Records for the exercise.
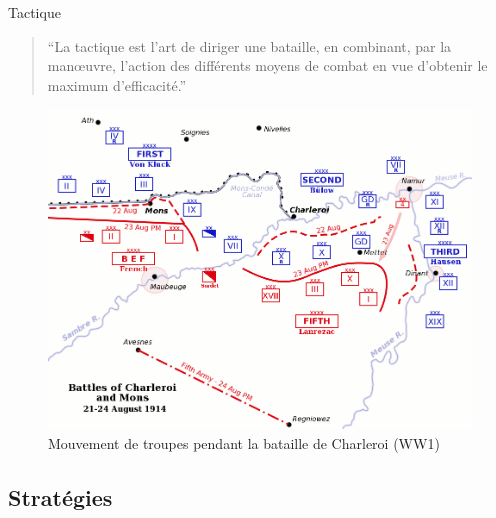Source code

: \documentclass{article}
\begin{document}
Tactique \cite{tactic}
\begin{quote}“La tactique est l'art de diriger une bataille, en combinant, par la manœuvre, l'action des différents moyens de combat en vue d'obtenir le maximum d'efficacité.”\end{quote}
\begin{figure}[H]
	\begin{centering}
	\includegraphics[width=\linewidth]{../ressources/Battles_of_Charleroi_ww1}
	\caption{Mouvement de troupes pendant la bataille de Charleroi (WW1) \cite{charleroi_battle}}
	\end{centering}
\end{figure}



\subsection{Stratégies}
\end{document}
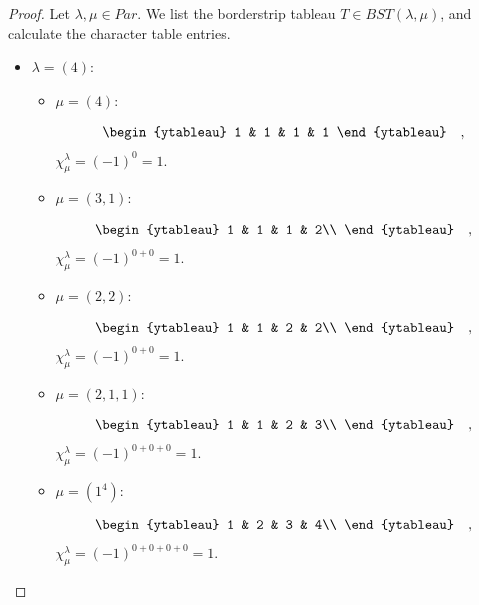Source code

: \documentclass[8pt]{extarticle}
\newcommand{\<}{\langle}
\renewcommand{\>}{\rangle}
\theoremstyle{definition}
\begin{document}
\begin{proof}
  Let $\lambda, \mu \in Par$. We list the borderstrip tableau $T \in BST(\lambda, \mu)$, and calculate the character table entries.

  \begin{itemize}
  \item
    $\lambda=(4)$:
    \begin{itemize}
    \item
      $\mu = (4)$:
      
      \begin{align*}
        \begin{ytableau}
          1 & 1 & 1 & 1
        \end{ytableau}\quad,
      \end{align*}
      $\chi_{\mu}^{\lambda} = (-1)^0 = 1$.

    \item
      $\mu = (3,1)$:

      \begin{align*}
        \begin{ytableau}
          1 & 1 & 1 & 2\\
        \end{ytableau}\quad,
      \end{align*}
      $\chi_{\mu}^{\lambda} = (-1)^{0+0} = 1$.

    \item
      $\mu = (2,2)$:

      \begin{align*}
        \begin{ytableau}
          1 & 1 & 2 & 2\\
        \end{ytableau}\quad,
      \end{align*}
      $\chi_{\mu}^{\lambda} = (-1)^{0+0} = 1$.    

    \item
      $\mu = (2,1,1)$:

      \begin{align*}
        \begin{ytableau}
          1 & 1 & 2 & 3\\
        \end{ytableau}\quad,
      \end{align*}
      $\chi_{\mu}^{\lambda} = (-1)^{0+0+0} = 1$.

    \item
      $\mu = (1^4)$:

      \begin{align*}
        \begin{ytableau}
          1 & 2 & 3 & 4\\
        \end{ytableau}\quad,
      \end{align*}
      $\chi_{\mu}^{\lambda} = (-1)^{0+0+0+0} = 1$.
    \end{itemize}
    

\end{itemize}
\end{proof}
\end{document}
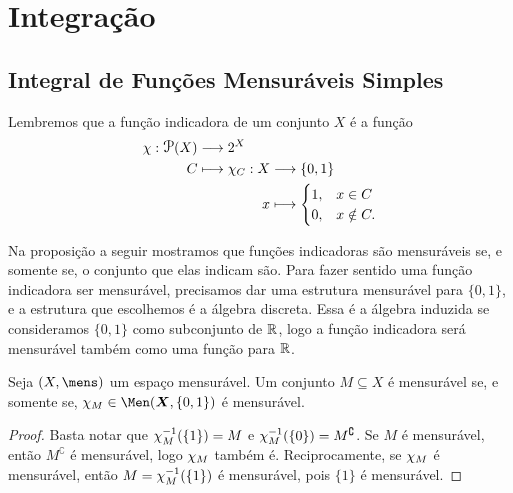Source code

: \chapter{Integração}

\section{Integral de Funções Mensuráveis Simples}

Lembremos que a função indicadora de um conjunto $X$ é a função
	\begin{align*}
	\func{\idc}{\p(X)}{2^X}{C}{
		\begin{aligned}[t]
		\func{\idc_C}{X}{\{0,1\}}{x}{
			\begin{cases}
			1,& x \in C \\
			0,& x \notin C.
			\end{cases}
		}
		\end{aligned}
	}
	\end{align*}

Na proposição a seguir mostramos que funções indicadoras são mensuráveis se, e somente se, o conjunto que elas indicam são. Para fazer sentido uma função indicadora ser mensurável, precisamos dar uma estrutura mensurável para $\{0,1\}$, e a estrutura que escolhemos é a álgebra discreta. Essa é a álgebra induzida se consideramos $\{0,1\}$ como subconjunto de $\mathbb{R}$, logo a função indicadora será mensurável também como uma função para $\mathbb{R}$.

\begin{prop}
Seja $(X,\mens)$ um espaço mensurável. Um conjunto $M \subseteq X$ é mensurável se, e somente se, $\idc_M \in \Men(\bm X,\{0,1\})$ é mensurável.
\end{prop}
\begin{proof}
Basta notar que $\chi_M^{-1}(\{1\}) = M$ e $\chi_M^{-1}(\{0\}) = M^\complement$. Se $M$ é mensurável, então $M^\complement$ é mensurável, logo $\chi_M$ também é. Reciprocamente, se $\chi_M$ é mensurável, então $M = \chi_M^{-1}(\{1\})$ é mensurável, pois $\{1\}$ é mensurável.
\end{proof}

Work to be completed. Reproduce the material above exactly but drop all images.

Solution to the exercise.
Source code

: \documentclass{article}
\begin{document}
Tactique \cite{tactic}
\begin{quote}“La tactique est l'art de diriger une bataille, en combinant, par la manœuvre, l'action des différents moyens de combat en vue d'obtenir le maximum d'efficacité.”\end{quote}
\begin{figure}[H]
	\begin{centering}
	\includegraphics[width=\linewidth]{../ressources/Battles_of_Charleroi_ww1}
	\caption{Mouvement de troupes pendant la bataille de Charleroi (WW1) \cite{charleroi_battle}}
	\end{centering}
\end{figure}



\subsection{Stratégies}
\end{document}
Source code

: \documentclass[8pt]{extarticle}
\newcommand{\<}{\langle}
\renewcommand{\>}{\rangle}
\theoremstyle{definition}
\begin{document}
\begin{proof}
  Let $\lambda, \mu \in Par$. We list the borderstrip tableau $T \in BST(\lambda, \mu)$, and calculate the character table entries.

  \begin{itemize}
  \item
    $\lambda=(4)$:
    \begin{itemize}
    \item
      $\mu = (4)$:
      
      \begin{align*}
        \begin{ytableau}
          1 & 1 & 1 & 1
        \end{ytableau}\quad,
      \end{align*}
      $\chi_{\mu}^{\lambda} = (-1)^0 = 1$.

    \item
      $\mu = (3,1)$:

      \begin{align*}
        \begin{ytableau}
          1 & 1 & 1 & 2\\
        \end{ytableau}\quad,
      \end{align*}
      $\chi_{\mu}^{\lambda} = (-1)^{0+0} = 1$.

    \item
      $\mu = (2,2)$:

      \begin{align*}
        \begin{ytableau}
          1 & 1 & 2 & 2\\
        \end{ytableau}\quad,
      \end{align*}
      $\chi_{\mu}^{\lambda} = (-1)^{0+0} = 1$.    

    \item
      $\mu = (2,1,1)$:

      \begin{align*}
        \begin{ytableau}
          1 & 1 & 2 & 3\\
        \end{ytableau}\quad,
      \end{align*}
      $\chi_{\mu}^{\lambda} = (-1)^{0+0+0} = 1$.

    \item
      $\mu = (1^4)$:

      \begin{align*}
        \begin{ytableau}
          1 & 2 & 3 & 4\\
        \end{ytableau}\quad,
      \end{align*}
      $\chi_{\mu}^{\lambda} = (-1)^{0+0+0+0} = 1$.
    \end{itemize}
    

\end{itemize}
\end{proof}
\end{document}
Source code

: \chapter{Integração}

\section{Integral de Funções Mensuráveis Simples}

Lembremos que a função indicadora de um conjunto $X$ é a função
	\begin{align*}
	\func{\idc}{\p(X)}{2^X}{C}{
		\begin{aligned}[t]
		\func{\idc_C}{X}{\{0,1\}}{x}{
			\begin{cases}
			1,& x \in C \\
			0,& x \notin C.
			\end{cases}
		}
		\end{aligned}
	}
	\end{align*}

Na proposição a seguir mostramos que funções indicadoras são mensuráveis se, e somente se, o conjunto que elas indicam são. Para fazer sentido uma função indicadora ser mensurável, precisamos dar uma estrutura mensurável para $\{0,1\}$, e a estrutura que escolhemos é a álgebra discreta. Essa é a álgebra induzida se consideramos $\{0,1\}$ como subconjunto de $\mathbb{R}$, logo a função indicadora será mensurável também como uma função para $\mathbb{R}$.

\begin{prop}
Seja $(X,\mens)$ um espaço mensurável. Um conjunto $M \subseteq X$ é mensurável se, e somente se, $\idc_M \in \Men(\bm X,\{0,1\})$ é mensurável.
\end{prop}
\begin{proof}
Basta notar que $\chi_M^{-1}(\{1\}) = M$ e $\chi_M^{-1}(\{0\}) = M^\complement$. Se $M$ é mensurável, então $M^\complement$ é mensurável, logo $\chi_M$ também é. Reciprocamente, se $\chi_M$ é mensurável, então $M = \chi_M^{-1}(\{1\})$ é mensurável, pois $\{1\}$ é mensurável.
\end{proof}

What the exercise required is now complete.